(Dataset entries)
☆ ☆ ☆ ☆

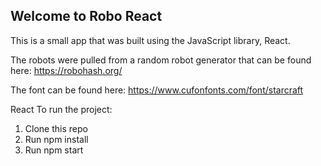 ## Welcome to Robo React

This is a small app that was built using the JavaScript library, React. 

The robots were pulled from a random robot generator that can be found here: 
https://robohash.org/

The font can be found here:
https://www.cufonfonts.com/font/starcraft


React To run the project:

1.	Clone this repo
2.	Run npm install
3.	Run npm start
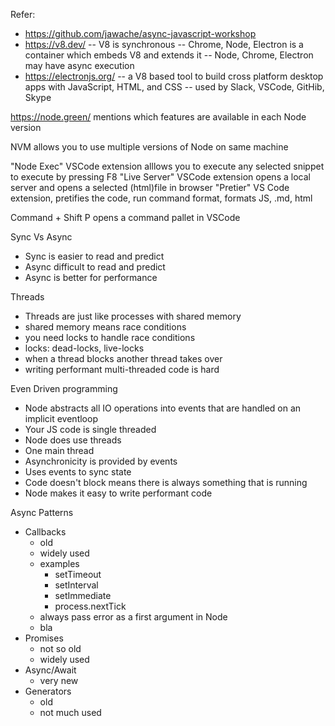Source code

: Refer: 
- https://github.com/jawache/async-javascript-workshop
- https://v8.dev/
-- V8 is synchronous
-- Chrome, Node, Electron is a container which embeds V8 and extends it
-- Node, Chrome, Electron may have async execution
- https://electronjs.org/ 
-- a V8 based tool to build cross platform desktop apps with JavaScript, HTML, and CSS
-- used by Slack, VSCode, GitHib, Skype

https://node.green/ mentions which features are available in each Node version

NVM allows you to use multiple versions of Node on same machine

"Node Exec" VSCode extension alllows you to execute any selected snippet to execute by pressing F8
"Live Server" VSCode extension opens a local server and opens a selected (html)file in browser
"Pretier" VS Code extension, pretifies the code, run command format, formats JS, .md, html

Command + Shift P opens a command pallet in VSCode


Sync Vs Async
- Sync is easier to read and predict
- Async difficult to read and predict
- Async is better for performance

Threads
- Threads are just like processes with shared memory
- shared memory means race conditions
- you need locks to handle race conditions
- locks: dead-locks, live-locks
- when a thread blocks another thread takes over
- writing performant multi-threaded code is hard

Even Driven programming
- Node abstracts all IO operations into events that are handled on an implicit eventloop
- Your JS code is single threaded
- Node does use threads
- One main thread
- Asynchronicity is provided by events
- Uses events to sync state
- Code doesn't block means there is always something that is running
- Node makes it easy to write performant code


Async Patterns
- Callbacks
  - old
  - widely used 
  - examples
    - setTimeout 
    - setInterval
    - setImmediate
    - process.nextTick
  - always pass error as a first argument in Node
  - bla
- Promises
  - not so old
  - widely used
- Async/Await
  - very new
- Generators
  - old
  - not much used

☆ ☆ ☆ ☆

Filtering the entries above by the word "with", copy each line that matches.

-- a V8 based tool to build cross platform desktop apps with JavaScript, HTML, and CSS
- Threads are just like processes with shared memory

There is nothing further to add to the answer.